Não é preciso ter muita imaginação para o espectador perceber que Angela vai identificar que quem lhe telefona é o filho da terapeuta, e a partir daí o roteiro vai se desenvolver dentro de uma dramaturgia nem sempre satisfatória.
É interessante que o silêncio dos telefonemas de Diogo funcionem de modo análogo ao “silêncio terapêutico” de tantas técnicas psicanalíticas que visam induzir à verbalização por parte dos pacientes - enquanto o analista se mantém ao máximo dentro de uma “regra de abstinência” quase em mutismo.
Também os “silêncios” de Clarice fora do consultório, como mãe, poderiam oferecer uma compreensão para as atitudes de Diogo - 17 anos, quase 18, nos dias de hoje no Rio de Janeiro – que precisa telefonar para pacientes de sua mãe como forma de excitação sexual para se masturbar. Ele erotiza por meio de um fetiche sua relação edipiana mal elaborada pela distância que a mãe parece ter em relação aos filhos?
Ou seja, o argumento nos traria um insólito “triângulo”, não necessariamente “amoroso”, entre uma paciente, sua terapeuta e o filho da terapeuta, sendo que as duas extremidades aproximam-se pela lacuna que o vértice (terapeuta/mãe) significa para ambos?
É uma pena que a construção da personagem da terapeuta mostre uma pessoa tão despreparada para suas funções, dentro e fora da profissão, oferecendo poucos elementos para compreendermos melhor suas dificuldades pessoais. Ao personagem de seu marido ainda são dados menos elementos de caracterização, exceto quando ele verbaliza insatisfações conjugais. Com isto, desperdiçam-se o que atores como Denise Fraga e Emílio de Mello poderiam oferecer para maior verossimilhança nas situações. Karine Teles e Tom Karabachian fazem bem aquilo que podem fazer com seus personagens, aos quais o roteiro dá mais tempo em cena: são personagens bem interessantes na situação de base, mas nem sempre verossímeis no desenvolvimento. Anita Ferraz (a irmã menor) e Daniel Rangel (Guilherme, um amigo de Diogo), em personagens coadjuvantes, estão bem, ainda que a intervenção de ‘Guilherme’ no enredo também fique como uma ponta solta inserida sem maior organicidade com o todo. Mas o pior de tudo é o desfecho que parece improvisado na base “o filme tinha mesmo que se encerrar” e foi assim porque o roteirista assim quis. Forçado.

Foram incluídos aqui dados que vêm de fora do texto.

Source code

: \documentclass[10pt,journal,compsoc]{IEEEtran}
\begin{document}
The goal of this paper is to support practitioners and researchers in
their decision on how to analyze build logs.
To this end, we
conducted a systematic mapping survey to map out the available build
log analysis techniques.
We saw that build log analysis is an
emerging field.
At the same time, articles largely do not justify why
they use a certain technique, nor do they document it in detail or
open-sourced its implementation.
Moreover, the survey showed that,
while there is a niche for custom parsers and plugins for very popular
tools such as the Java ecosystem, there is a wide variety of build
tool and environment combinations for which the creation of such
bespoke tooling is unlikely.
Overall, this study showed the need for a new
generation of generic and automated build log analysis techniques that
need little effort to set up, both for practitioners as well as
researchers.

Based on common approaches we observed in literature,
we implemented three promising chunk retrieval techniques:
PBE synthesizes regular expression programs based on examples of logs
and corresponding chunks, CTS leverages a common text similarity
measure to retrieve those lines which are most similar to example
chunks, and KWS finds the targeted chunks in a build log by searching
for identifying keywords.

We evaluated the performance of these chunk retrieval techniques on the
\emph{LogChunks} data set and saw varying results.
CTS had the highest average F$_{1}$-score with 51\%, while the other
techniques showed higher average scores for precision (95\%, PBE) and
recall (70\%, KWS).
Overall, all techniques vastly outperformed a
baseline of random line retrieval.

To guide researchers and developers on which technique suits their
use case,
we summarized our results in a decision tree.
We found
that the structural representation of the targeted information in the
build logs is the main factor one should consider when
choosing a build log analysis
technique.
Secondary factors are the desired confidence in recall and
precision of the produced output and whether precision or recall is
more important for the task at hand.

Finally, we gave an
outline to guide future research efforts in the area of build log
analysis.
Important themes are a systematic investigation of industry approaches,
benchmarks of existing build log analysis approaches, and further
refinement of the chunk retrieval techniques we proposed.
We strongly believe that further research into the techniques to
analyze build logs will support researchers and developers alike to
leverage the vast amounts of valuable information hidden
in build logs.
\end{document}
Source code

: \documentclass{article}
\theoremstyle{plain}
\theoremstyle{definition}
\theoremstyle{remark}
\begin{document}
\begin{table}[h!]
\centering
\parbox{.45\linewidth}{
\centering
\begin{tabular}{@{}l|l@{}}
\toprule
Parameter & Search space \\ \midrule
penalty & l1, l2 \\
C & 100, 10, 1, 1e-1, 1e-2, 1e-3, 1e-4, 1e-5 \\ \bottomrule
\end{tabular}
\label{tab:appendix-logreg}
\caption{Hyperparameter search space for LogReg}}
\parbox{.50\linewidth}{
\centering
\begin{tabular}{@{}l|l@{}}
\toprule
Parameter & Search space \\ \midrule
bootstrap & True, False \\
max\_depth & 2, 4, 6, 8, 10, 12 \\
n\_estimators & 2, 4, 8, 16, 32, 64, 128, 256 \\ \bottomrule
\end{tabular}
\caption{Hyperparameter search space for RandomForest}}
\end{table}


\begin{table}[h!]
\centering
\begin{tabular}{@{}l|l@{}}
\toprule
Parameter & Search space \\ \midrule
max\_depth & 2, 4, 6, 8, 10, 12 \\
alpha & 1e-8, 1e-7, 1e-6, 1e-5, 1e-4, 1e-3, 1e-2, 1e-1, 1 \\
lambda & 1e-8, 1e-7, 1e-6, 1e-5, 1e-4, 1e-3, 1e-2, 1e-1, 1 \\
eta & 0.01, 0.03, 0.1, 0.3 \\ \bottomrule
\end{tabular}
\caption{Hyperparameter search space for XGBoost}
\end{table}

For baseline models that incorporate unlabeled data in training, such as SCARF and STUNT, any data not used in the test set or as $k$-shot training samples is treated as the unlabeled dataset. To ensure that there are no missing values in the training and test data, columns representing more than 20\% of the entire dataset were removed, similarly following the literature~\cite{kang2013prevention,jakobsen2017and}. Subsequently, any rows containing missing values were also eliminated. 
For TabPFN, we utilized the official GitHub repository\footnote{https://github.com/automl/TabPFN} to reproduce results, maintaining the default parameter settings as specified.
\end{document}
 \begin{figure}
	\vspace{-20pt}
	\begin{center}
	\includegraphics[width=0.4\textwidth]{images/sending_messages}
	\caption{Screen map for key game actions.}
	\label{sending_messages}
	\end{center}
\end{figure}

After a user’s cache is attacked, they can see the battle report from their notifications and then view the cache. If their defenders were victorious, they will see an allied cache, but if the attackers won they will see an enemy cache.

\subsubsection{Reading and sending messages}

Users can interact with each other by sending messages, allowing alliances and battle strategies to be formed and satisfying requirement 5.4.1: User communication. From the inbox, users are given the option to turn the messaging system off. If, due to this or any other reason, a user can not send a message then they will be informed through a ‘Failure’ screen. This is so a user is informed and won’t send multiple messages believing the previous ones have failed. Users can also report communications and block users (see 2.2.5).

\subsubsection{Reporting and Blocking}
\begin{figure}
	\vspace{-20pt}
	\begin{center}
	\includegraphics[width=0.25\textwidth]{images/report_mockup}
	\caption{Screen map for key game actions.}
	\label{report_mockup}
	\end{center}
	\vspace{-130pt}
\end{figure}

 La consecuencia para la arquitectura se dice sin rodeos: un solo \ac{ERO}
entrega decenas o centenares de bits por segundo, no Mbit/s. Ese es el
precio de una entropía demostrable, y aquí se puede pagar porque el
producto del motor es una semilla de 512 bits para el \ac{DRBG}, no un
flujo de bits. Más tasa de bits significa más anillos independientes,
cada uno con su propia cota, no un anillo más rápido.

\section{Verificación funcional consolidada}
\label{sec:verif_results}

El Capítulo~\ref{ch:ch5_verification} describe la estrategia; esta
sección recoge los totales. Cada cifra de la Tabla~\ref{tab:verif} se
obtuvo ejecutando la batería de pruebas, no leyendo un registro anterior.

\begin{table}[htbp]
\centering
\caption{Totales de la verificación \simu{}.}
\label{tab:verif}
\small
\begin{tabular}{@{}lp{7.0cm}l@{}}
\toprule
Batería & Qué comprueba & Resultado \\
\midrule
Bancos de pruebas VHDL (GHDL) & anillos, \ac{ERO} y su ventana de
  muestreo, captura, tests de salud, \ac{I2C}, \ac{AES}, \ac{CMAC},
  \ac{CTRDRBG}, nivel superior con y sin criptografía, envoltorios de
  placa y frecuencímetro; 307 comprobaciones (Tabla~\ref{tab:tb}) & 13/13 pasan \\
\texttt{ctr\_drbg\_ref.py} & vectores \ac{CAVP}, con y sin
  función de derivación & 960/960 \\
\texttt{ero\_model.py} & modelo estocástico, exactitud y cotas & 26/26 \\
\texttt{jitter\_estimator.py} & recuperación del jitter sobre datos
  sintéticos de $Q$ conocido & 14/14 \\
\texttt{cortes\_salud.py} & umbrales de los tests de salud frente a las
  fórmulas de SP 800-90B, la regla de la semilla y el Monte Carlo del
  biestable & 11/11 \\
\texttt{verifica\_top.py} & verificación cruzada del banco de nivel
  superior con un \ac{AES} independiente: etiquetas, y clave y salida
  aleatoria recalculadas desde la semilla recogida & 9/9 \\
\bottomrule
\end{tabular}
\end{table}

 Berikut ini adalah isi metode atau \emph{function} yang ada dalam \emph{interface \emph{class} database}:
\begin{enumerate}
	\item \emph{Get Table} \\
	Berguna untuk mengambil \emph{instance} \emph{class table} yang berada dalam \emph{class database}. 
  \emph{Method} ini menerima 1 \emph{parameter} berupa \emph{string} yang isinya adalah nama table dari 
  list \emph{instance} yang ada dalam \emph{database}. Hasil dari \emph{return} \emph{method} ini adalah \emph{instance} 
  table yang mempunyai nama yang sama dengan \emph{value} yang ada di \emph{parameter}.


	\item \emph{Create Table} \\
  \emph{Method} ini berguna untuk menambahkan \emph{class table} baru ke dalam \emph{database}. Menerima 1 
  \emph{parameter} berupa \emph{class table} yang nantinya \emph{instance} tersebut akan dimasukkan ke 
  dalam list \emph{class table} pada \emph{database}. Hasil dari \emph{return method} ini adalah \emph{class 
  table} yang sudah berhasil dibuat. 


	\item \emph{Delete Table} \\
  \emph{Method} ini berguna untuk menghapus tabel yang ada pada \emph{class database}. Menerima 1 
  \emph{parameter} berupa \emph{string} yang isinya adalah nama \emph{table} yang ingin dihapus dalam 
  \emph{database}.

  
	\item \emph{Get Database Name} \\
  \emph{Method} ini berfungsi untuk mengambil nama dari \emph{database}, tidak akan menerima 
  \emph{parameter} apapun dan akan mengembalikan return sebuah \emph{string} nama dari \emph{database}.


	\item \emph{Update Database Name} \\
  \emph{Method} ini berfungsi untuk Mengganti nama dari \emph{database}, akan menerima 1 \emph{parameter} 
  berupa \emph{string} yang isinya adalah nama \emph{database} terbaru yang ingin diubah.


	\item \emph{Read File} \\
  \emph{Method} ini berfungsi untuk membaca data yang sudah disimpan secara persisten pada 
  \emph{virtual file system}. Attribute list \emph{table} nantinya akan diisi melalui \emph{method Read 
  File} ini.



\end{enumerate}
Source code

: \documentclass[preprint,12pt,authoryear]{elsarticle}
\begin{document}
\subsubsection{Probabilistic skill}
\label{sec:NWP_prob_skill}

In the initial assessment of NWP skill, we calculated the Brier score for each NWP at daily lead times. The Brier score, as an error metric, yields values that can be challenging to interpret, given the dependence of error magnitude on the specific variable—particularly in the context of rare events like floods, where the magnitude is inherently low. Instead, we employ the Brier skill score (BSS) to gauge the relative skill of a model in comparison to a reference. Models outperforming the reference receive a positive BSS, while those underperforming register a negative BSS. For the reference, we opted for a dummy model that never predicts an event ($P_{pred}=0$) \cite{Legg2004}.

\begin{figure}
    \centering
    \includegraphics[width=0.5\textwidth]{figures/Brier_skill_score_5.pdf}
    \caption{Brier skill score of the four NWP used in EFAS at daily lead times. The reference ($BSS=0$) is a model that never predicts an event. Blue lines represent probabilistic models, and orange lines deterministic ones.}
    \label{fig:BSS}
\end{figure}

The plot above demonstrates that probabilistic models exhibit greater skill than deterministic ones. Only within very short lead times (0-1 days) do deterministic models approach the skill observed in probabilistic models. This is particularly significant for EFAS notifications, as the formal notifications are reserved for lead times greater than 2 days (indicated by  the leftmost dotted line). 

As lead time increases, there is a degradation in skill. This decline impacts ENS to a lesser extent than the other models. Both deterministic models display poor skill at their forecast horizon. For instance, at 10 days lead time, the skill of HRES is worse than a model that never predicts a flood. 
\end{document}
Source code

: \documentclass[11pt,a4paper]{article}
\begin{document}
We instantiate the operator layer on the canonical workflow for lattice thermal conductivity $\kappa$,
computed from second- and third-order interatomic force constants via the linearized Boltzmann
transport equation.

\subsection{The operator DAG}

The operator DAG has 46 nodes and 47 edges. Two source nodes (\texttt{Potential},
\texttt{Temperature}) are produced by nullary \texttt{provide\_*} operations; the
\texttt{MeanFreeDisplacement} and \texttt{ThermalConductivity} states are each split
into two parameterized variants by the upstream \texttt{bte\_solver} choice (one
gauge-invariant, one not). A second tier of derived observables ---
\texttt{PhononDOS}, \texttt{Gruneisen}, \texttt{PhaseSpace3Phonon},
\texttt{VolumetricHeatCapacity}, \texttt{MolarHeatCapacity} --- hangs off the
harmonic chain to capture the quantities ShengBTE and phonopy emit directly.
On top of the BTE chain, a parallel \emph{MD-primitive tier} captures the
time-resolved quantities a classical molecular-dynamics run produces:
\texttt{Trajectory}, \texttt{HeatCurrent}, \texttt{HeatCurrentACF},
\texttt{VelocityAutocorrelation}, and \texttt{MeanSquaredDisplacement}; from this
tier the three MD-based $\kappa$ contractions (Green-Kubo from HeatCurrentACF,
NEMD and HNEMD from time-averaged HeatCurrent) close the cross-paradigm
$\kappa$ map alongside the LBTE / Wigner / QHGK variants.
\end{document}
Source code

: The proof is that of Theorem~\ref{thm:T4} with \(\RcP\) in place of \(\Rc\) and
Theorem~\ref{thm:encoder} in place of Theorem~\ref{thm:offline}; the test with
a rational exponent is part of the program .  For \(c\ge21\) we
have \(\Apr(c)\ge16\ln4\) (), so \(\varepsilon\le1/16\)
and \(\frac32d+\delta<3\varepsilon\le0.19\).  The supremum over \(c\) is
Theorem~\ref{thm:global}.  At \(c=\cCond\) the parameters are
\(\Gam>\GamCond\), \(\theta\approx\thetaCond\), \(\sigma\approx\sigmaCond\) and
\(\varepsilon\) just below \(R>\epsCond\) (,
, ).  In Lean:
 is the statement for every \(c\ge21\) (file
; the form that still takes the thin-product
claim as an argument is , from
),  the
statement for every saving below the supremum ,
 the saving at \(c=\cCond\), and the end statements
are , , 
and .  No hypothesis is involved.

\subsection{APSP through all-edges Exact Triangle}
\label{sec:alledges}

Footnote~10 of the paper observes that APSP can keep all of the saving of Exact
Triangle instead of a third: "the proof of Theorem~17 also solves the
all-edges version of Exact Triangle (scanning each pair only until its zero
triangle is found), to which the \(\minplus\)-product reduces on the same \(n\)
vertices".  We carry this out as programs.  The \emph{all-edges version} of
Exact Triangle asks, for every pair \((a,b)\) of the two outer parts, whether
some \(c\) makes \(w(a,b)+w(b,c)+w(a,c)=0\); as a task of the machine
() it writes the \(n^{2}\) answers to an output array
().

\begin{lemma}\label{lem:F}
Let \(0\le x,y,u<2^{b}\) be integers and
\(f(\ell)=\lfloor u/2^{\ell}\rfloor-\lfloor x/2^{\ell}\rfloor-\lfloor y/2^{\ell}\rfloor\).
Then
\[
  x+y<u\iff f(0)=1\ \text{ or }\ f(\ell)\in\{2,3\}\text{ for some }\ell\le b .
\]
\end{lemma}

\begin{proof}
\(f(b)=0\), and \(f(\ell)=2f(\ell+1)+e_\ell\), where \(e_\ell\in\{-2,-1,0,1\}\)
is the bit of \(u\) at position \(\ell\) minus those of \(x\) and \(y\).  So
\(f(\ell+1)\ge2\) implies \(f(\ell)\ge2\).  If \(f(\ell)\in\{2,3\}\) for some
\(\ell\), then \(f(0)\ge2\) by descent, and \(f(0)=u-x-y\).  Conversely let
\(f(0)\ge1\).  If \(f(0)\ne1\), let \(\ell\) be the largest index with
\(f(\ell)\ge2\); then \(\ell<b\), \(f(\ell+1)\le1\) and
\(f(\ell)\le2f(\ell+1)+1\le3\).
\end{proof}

Em filmes de outros diretores, o roteirista, agora estreando na direção, já demonstrara ter boas ideias com desenvolvimentos pouco satisfatórios, e o mesmo problema se repete neste Fala Comigo. Na direção, o abuso de grandes planos nos rostos dos atores nem sempre se justifica, exceto por mostrar a sensibilidade de Karine Teles, premiada como melhor atriz no Festival do Rio 2016. Mas para ter sido o melhor filme no mesmo festival, fica a impressão de que a mostra não foi das mais empolgantes.